Hikâyelerle büyürüz..,
Yaşama kulak verdiğimizde işittiğimiz ilk tını ise, '...bir varmış, bir yokmuş…' değil mi?
İşte insan bu! Değil mi ki, bir taraftan kendi hikâyemizi yaşayarak büyürüz, bir taraftan da hatıralar ve hikâyeler biriktirerek mühletli yolcuğumuza devam ederiz…
Ayrıca hikâyeler, bir milletin etik ve estetik belleğini de taşır ve şahsiyetimizi çelikler.

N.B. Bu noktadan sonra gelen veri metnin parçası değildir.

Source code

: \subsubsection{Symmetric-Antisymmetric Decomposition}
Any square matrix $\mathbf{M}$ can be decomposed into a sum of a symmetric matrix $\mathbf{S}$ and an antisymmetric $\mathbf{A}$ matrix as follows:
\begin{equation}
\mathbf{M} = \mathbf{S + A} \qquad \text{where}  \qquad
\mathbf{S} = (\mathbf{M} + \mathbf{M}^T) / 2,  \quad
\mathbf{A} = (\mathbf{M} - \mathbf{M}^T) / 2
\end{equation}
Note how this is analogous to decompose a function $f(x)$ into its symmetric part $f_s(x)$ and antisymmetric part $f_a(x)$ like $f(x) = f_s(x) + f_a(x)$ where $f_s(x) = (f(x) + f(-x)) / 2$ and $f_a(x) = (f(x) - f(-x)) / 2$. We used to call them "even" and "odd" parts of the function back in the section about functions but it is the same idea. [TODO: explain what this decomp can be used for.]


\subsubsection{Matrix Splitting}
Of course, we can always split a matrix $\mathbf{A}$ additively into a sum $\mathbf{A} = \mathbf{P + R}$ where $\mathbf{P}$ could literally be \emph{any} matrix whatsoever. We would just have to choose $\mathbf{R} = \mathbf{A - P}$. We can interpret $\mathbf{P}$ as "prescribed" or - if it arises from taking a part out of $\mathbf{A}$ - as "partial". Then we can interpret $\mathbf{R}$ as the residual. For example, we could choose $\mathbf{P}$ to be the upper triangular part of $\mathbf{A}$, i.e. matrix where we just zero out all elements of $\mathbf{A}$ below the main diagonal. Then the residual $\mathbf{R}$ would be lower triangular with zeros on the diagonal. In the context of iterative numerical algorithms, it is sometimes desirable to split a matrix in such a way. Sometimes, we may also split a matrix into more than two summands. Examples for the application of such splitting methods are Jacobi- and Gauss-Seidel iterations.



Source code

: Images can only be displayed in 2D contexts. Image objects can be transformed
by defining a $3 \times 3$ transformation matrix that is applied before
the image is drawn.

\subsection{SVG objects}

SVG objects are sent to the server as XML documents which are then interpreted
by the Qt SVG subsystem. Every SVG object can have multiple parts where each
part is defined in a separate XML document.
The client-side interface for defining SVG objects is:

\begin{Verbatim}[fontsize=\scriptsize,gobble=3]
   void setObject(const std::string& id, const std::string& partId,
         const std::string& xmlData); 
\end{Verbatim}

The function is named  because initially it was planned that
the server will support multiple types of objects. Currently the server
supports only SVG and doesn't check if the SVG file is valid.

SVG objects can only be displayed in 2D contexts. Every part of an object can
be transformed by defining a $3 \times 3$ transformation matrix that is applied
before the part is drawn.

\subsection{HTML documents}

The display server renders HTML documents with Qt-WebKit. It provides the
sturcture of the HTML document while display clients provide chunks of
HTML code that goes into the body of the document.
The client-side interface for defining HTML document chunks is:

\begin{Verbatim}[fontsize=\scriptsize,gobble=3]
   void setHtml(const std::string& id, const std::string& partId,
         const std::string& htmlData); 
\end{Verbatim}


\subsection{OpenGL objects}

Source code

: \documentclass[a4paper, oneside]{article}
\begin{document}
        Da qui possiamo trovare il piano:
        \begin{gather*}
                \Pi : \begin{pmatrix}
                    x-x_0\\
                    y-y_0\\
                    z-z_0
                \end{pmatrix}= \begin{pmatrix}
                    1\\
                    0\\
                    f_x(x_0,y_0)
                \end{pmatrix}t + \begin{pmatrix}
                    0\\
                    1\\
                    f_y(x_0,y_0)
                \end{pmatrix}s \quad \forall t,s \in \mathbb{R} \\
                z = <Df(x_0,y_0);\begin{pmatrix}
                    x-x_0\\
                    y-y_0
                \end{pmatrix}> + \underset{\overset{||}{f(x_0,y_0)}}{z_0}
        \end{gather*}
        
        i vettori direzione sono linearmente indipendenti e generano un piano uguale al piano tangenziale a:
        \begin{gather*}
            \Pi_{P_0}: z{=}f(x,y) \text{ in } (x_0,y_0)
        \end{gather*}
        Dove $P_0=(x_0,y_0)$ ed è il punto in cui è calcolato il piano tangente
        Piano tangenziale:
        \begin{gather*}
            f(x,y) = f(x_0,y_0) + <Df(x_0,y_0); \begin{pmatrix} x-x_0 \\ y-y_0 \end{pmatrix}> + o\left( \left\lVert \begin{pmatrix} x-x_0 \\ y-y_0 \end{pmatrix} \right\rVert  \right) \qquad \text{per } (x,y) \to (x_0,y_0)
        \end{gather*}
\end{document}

Kaldı ki Batı medeniyeti, bu konuda bize dışarıdan seslenir ve der ki, 'insan insanın kurdudur ve insan ölüme doğru giden varlıktır.'
İşte tam bu sırada ışık Doğudan yükselir ve gök soylu sûfîler sahne alarak bizlere şifâcı ve inşâcı hikâyeler anlatırlar. Dahası sûfîler, gâh ney üfleyerek gâh bendir demleyerek bize seslenirler ve derler ki: "Hayır! Hayır! İnsan, insanın kurdu değil yurdudur; ve insan, ölüme doğru değil, özüne doğru giden bir varlıktır…"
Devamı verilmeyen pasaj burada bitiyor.